WORK REQUIRED: The required output is the complete listing, copied word for word.

----

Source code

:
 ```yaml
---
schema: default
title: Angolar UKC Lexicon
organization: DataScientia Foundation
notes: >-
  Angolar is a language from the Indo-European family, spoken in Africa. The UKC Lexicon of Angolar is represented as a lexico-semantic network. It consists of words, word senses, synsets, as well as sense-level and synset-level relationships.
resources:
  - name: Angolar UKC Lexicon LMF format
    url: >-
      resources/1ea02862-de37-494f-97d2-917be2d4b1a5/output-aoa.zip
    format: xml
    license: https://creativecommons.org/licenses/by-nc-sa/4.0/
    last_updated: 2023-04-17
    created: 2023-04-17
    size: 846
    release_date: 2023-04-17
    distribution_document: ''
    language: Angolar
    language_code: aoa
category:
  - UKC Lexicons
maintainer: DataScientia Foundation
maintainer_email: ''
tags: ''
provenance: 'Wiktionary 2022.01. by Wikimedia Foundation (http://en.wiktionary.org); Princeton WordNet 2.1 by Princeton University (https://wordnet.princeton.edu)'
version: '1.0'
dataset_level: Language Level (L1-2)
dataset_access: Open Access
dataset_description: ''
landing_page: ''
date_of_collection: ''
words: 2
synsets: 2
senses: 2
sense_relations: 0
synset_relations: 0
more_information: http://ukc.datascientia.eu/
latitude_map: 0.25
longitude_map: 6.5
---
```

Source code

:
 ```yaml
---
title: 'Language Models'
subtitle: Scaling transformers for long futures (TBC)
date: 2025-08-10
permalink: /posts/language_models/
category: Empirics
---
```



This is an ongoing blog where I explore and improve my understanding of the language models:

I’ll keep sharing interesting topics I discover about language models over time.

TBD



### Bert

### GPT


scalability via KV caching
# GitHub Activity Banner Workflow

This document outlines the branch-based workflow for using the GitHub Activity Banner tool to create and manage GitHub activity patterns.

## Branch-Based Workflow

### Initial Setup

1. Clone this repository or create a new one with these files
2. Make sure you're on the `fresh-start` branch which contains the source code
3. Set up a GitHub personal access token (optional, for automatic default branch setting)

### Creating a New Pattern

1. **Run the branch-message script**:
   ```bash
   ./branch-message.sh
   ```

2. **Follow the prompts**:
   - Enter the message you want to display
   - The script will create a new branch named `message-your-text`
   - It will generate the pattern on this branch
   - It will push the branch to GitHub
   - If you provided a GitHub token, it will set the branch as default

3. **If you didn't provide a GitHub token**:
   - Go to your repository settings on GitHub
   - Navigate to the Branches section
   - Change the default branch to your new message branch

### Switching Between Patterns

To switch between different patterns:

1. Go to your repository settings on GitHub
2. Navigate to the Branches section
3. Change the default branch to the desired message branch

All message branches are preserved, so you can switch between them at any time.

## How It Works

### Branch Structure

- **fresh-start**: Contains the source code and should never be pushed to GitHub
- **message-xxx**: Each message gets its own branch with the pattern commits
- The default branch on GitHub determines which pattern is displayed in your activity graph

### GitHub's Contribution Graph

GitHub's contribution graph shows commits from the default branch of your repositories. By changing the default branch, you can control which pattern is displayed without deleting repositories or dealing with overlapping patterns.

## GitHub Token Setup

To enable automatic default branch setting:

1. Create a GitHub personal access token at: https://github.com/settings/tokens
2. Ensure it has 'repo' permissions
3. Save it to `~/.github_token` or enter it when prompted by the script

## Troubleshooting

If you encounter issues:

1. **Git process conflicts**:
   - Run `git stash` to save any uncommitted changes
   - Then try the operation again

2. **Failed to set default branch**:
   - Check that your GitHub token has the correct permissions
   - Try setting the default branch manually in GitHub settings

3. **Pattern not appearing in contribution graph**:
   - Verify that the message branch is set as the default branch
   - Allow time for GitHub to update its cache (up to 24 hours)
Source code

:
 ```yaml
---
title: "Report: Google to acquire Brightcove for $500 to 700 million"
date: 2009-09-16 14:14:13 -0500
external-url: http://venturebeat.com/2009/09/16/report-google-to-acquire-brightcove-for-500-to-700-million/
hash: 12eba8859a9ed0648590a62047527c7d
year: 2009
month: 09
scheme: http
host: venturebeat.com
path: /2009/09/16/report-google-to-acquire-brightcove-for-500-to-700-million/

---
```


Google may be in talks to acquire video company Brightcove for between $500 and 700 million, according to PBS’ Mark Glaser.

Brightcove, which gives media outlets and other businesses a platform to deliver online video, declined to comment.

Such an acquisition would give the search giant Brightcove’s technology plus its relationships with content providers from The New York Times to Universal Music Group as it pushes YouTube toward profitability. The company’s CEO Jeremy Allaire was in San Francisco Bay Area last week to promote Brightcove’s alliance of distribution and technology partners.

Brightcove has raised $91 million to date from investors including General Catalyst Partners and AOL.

----

RESULT BELOW:
Source code

:
 ```yaml
---
schema: default
title: Angolar UKC Lexicon
organization: DataScientia Foundation
notes: >-
  Angolar is a language from the Indo-European family, spoken in Africa. The UKC Lexicon of Angolar is represented as a lexico-semantic network. It consists of words, word senses, synsets, as well as sense-level and synset-level relationships.
resources:
  - name: Angolar UKC Lexicon LMF format
    url: >-
      resources/1ea02862-de37-494f-97d2-917be2d4b1a5/output-aoa.zip
    format: xml
    license: https://creativecommons.org/licenses/by-nc-sa/4.0/
    last_updated: 2023-04-17
    created: 2023-04-17
    size: 846
    release_date: 2023-04-17
    distribution_document: ''
    language: Angolar
    language_code: aoa
category:
  - UKC Lexicons
maintainer: DataScientia Foundation
maintainer_email: ''
tags: ''
provenance: 'Wiktionary 2022.01. by Wikimedia Foundation (http://en.wiktionary.org); Princeton WordNet 2.1 by Princeton University (https://wordnet.princeton.edu)'
version: '1.0'
dataset_level: Language Level (L1-2)
dataset_access: Open Access
dataset_description: ''
landing_page: ''
date_of_collection: ''
words: 2
synsets: 2
senses: 2
sense_relations: 0
synset_relations: 0
more_information: http://ukc.datascientia.eu/
latitude_map: 0.25
longitude_map: 6.5
---
```

Source code

:
 ```yaml
---
title: 'Language Models'
subtitle: Scaling transformers for long futures (TBC)
date: 2025-08-10
permalink: /posts/language_models/
category: Empirics
---
```



This is an ongoing blog where I explore and improve my understanding of the language models:

I’ll keep sharing interesting topics I discover about language models over time.

TBD



### Bert

### GPT


scalability via KV caching
# GitHub Activity Banner Workflow

This document outlines the branch-based workflow for using the GitHub Activity Banner tool to create and manage GitHub activity patterns.

## Branch-Based Workflow

### Initial Setup

1. Clone this repository or create a new one with these files
2. Make sure you're on the `fresh-start` branch which contains the source code
3. Set up a GitHub personal access token (optional, for automatic default branch setting)

### Creating a New Pattern

1. **Run the branch-message script**:
   ```bash
   ./branch-message.sh
   ```

2. **Follow the prompts**:
   - Enter the message you want to display
   - The script will create a new branch named `message-your-text`
   - It will generate the pattern on this branch
   - It will push the branch to GitHub
   - If you provided a GitHub token, it will set the branch as default

3. **If you didn't provide a GitHub token**:
   - Go to your repository settings on GitHub
   - Navigate to the Branches section
   - Change the default branch to your new message branch

### Switching Between Patterns

To switch between different patterns:

1. Go to your repository settings on GitHub
2. Navigate to the Branches section
3. Change the default branch to the desired message branch

All message branches are preserved, so you can switch between them at any time.

## How It Works

### Branch Structure

- **fresh-start**: Contains the source code and should never be pushed to GitHub
- **message-xxx**: Each message gets its own branch with the pattern commits
- The default branch on GitHub determines which pattern is displayed in your activity graph

### GitHub's Contribution Graph

GitHub's contribution graph shows commits from the default branch of your repositories. By changing the default branch, you can control which pattern is displayed without deleting repositories or dealing with overlapping patterns.

## GitHub Token Setup

To enable automatic default branch setting:

1. Create a GitHub personal access token at: https://github.com/settings/tokens
2. Ensure it has 'repo' permissions
3. Save it to `~/.github_token` or enter it when prompted by the script

## Troubleshooting

If you encounter issues:

1. **Git process conflicts**:
   - Run `git stash` to save any uncommitted changes
   - Then try the operation again

2. **Failed to set default branch**:
   - Check that your GitHub token has the correct permissions
   - Try setting the default branch manually in GitHub settings

3. **Pattern not appearing in contribution graph**:
   - Verify that the message branch is set as the default branch
   - Allow time for GitHub to update its cache (up to 24 hours)
Source code

:
 ```yaml
---
title: "Report: Google to acquire Brightcove for $500 to 700 million"
date: 2009-09-16 14:14:13 -0500
external-url: http://venturebeat.com/2009/09/16/report-google-to-acquire-brightcove-for-500-to-700-million/
hash: 12eba8859a9ed0648590a62047527c7d
year: 2009
month: 09
scheme: http
host: venturebeat.com
path: /2009/09/16/report-google-to-acquire-brightcove-for-500-to-700-million/

---
```


Google may be in talks to acquire video company Brightcove for between $500 and 700 million, according to PBS’ Mark Glaser.

Brightcove, which gives media outlets and other businesses a platform to deliver online video, declined to comment.

Such an acquisition would give the search giant Brightcove’s technology plus its relationships with content providers from The New York Times to Universal Music Group as it pushes YouTube toward profitability. The company’s CEO Jeremy Allaire was in San Francisco Bay Area last week to promote Brightcove’s alliance of distribution and technology partners.

Brightcove has raised $91 million to date from investors including General Catalyst Partners and AOL.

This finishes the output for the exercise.